Transcriptome-wide association study identifies multiple genes associated with childhood body mass index

Background Childhood obesity is one of the most common and costly nutritional problems with high heritability. The genetic mechanism of childhood obesity remains unclear. Here, we conducted a transcriptome-wide association study (TWAS) to identify novel genes for childhood obesity. Methods By integrating the GWAS summary of childhood body mass index (BMI), we conducted TWAS analyses with pre-computed gene expression weights in 39 obesity priority tissues. The GWAS summary statistics of childhood BMI were derived from the early growth genetics consortium with 35,668 children from 20 studies. Results We identified 15 candidate genes for childhood BMI after Bonferroni corrections. The most significant gene, ADCY3, was identified in 13 tissues, including adipose, brain, and blood. Interestingly, eight genes were only identified in the specific tissue, such as FAIM2 in the brain (P = 2.04 x 10(-7)) and fat mass and obesity-associated gene (FTO) in the muscle (P = 1.93 x 10(-8)). Compared with the TWAS results of adult BMI, we found that one gene TUBA1B with predominant influence only on childhood BMI in the muscle (P = 1.12 x 10(-7)). We evaluated the candidate genes by querying public databases and identified 12 genes functionally related to obesity phenotypes, including nine differentially expressed genes during the differentiation of human preadipocyte cells.
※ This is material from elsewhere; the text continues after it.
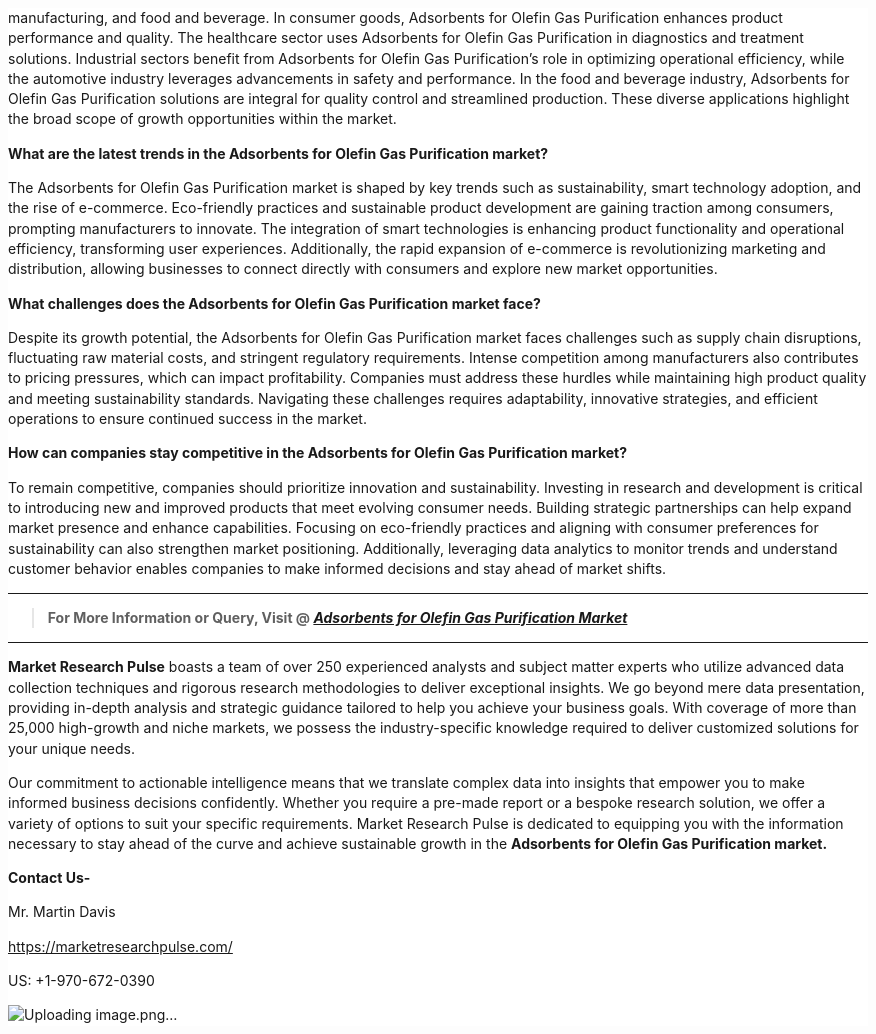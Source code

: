 manufacturing, and food and beverage. In consumer goods, Adsorbents for Olefin Gas Purification enhances product performance and quality. The healthcare sector uses Adsorbents for Olefin Gas Purification in diagnostics and treatment solutions. Industrial sectors benefit from Adsorbents for Olefin Gas Purification&rsquo;s role in optimizing operational efficiency, while the automotive industry leverages advancements in safety and performance. In the food and beverage industry, Adsorbents for Olefin Gas Purification solutions are integral for quality control and streamlined production. These diverse applications highlight the broad scope of growth opportunities within the market.</p><p><strong>What are the latest trends in the Adsorbents for Olefin Gas Purification market?</strong></p><p>The Adsorbents for Olefin Gas Purification market is shaped by key trends such as sustainability, smart technology adoption, and the rise of e-commerce. Eco-friendly practices and sustainable product development are gaining traction among consumers, prompting manufacturers to innovate. The integration of smart technologies is enhancing product functionality and operational efficiency, transforming user experiences. Additionally, the rapid expansion of e-commerce is revolutionizing marketing and distribution, allowing businesses to connect directly with consumers and explore new market opportunities.</p><p><strong>What challenges does the Adsorbents for Olefin Gas Purification market face?</strong></p><p>Despite its growth potential, the Adsorbents for Olefin Gas Purification market faces challenges such as supply chain disruptions, fluctuating raw material costs, and stringent regulatory requirements. Intense competition among manufacturers also contributes to pricing pressures, which can impact profitability. Companies must address these hurdles while maintaining high product quality and meeting sustainability standards. Navigating these challenges requires adaptability, innovative strategies, and efficient operations to ensure continued success in the market.</p><p><strong>How can companies stay competitive in the Adsorbents for Olefin Gas Purification market?</strong></p><p>To remain competitive, companies should prioritize innovation and sustainability. Investing in research and development is critical to introducing new and improved products that meet evolving consumer needs. Building strategic partnerships can help expand market presence and enhance capabilities. Focusing on eco-friendly practices and aligning with consumer preferences for sustainability can also strengthen market positioning. Additionally, leveraging data analytics to monitor trends and understand customer behavior enables companies to make informed decisions and stay ahead of market shifts.</p><hr /><blockquote><p><strong>For More Information or Query, Visit @&nbsp;<em><a href="https://marketresearchpulse.com/report/85210/adsorbents-for-olefin-gas-purification-market?utm_source=Linkedin&utm_medium=027">Adsorbents for Olefin Gas Purification Market</a></em></strong></p></blockquote><hr /><p><strong>Market Research Pulse</strong> boasts a team of over 250 experienced analysts and subject matter experts who utilize advanced data collection techniques and rigorous research methodologies to deliver exceptional insights. We go beyond mere data presentation, providing in-depth analysis and strategic guidance tailored to help you achieve your business goals. With coverage of more than 25,000 high-growth and niche markets, we possess the industry-specific knowledge required to deliver customized solutions for your unique needs.</p><p>Our commitment to actionable intelligence means that we translate complex data into insights that empower you to make informed business decisions confidently. Whether you require a pre-made report or a bespoke research solution, we offer a variety of options to suit your specific requirements. Market Research Pulse is dedicated to equipping you with the information necessary to stay ahead of the curve and achieve sustainable growth in the <strong>Adsorbents for Olefin Gas Purification market.</strong></p><p><strong>Contact Us-</strong></p><p>Mr. Martin Davis</p><p>https://marketresearchpulse.com/</p><p>US: +1-970-672-0390</p>
![Uploading image.png…]()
The remaining genes (FAM150B, KNOP1, and LMBR1L) were regarded as novel candidate genes for childhood BMI. Conclusions Our study identified multiple candidate genes for childhood BMI, providing novel clues for understanding the genetic mechanism of childhood obesity.

Automated summary

This study identified multiple candidate genes for childhood BMI through TWAS analysis, some of which were only identified in specific tissues. Some of the genes were functionally related to obesity phenotypes, including genes with differential expression during the differentiation of fat cells. These results provide new clues for understanding the genetic mechanism of childhood obesity.